Le casse piangenti dei Comuni molisani

L'osservatorio ven 26 novembre 2021
Attualità di Claudio de Luca
3min

MOLISE. Ove si ragguaglino certi dati alla realtà molisana, si ottiene un quadro sconfortante (fatto di Comuni-polvere) ed una sola certezza: se l’andamento demografico ed economico dovesse mantenersi costante, potremmo avere – quanto prima – una decina di comunità in meno per sopravvenuta estinzione. Perciò, coerentemente, al fine di semplificare l’attività della P.a. l’ordinamento nazionale si arricchì di decine di decreti legislativi. Si trattò di atti (con valore di legge) emanati dal Governo, previa delega conferitagli dal Parlamento. Sarebbero dovuti servire ad “attenuare”; ma, per provare ad arginare la mole delle norme vigenti, si dové imporre dapprima uno sfoltimento generale delle fonti (con Calderoli) e poi innestare provvedimenti nuovi. Questo paradosso rese la vita difficile persino alle riforme Bassanini e Bersani, unici tentativi di lotta alla burocrazia.

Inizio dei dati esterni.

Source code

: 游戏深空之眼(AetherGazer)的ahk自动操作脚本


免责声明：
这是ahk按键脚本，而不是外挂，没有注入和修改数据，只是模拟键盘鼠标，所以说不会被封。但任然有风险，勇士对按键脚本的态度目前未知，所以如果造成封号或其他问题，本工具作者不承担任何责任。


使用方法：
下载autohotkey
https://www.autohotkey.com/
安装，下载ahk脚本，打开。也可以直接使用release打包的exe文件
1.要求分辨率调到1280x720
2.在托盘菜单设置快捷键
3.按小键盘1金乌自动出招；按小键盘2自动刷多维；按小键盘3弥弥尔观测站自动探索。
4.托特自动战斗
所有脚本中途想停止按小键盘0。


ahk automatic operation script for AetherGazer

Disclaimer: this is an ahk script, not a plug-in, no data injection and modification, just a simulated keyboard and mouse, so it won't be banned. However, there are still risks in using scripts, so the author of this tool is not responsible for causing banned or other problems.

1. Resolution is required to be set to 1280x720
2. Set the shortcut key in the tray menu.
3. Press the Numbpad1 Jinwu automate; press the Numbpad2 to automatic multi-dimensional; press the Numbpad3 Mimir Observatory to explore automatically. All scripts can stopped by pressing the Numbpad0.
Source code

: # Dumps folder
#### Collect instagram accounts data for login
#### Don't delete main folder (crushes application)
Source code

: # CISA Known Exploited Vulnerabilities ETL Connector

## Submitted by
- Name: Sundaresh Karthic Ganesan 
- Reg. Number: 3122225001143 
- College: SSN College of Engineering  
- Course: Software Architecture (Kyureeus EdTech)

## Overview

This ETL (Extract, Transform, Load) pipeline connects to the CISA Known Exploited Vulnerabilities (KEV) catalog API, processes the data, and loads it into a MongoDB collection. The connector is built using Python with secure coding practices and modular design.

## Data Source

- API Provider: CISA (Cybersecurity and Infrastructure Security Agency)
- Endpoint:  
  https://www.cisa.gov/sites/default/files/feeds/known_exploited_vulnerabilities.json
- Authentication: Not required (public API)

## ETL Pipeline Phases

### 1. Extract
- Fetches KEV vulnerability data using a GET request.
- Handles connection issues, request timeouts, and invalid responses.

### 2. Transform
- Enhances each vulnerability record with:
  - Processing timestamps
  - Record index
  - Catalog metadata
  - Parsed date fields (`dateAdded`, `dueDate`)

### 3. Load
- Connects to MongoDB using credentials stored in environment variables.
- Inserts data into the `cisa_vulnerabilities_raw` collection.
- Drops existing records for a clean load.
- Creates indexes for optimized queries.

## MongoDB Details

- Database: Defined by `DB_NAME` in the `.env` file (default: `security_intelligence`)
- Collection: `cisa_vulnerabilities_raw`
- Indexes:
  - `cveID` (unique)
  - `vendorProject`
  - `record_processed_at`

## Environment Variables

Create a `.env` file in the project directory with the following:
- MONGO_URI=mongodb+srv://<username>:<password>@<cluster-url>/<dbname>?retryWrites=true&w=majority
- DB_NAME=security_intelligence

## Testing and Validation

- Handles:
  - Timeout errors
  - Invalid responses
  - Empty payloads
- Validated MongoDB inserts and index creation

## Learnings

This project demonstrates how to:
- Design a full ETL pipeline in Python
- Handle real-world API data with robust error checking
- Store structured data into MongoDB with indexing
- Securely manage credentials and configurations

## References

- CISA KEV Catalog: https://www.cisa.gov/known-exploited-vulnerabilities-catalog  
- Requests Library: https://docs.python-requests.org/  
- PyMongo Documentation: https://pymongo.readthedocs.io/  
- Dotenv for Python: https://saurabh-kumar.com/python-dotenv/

Punte di diamante della cura furono le realizzazioni dello sportello unico e della dichiarazione di inizio attività con l’abbattimento di un esorbitante numero di certificati e di autorizzazioni. Oggi permane lo scoglio maggiore rappresentato dalla quantità dei Comuni (8.103); e, soprattutto, dalla presenza del 95% di enti rimasti, demograficamente, sotto la soglia dei 20mila abitanti mentre il 73% (pari a 5.903) ne conta meno di 5.000. Si pensi pure che, nei 7.848 Comuni fino ai 20mila, vivono quasi 27 milioni di persone rappresentative del 47% dell’intera popolazione, mentre nei restanti vive la maggioranza degli Italiani ed opera la gran parte delle imprese. Pensare che i nuovi strumenti dell’antiburocrazia possano attecchire in simili realtà sarebbe davvero chiedere troppo; tant’è vero che i succitati istituti navigano in forti difficoltà applicative.

Nell’arco degli ultimi anni, è stato registrato un calo demografico pari allo 0,6%, peraltro insorto a causa di un’inedita ondata migratoria giovanile che ha superando le migliaia di unità. Se accoppiamo questo dato a quello legato alla denatalizzazione, diventa impossibile vedere spiragli di luce per il futuro. Perciò, quando in campagna elettorale, le parti politiche (formiche rosse, bianche o nere che siano) verranno ad illustrare “le magnifiche sorti, e progressive”, della 20.a regione, occorrerebbe interromperne certi enfatici eloqui per rappresentare al caporione di turno che la buona sorte incontrerà magari soltanto il suo portafogli; e bisognerà rammentargli che, quando il Contado era amministrato dai Borboni, contava 331mila abItanti, mentre nel 2021 (quando a fronte di ogni bambino si conteranno 8 anziani) potrà vantarne di gran lunga meno, almeno sulla carta, di 295mila, con una popolazione in età lavorativa calata di migliaia di unità rispetto a quella di un decennio fa. Oggi si assiste alla diminuzione del numero degli occupati; e, alla diminuzione di questi, fa riscontro l’aumento del numero di soggetti in cerca di occupazione. Tutti questi dati, seppure formati da fonti autorevoli, non hanno fatto molta impressione alla classe politica locale cui, forse, bisognerebbe augurare l’immortalità.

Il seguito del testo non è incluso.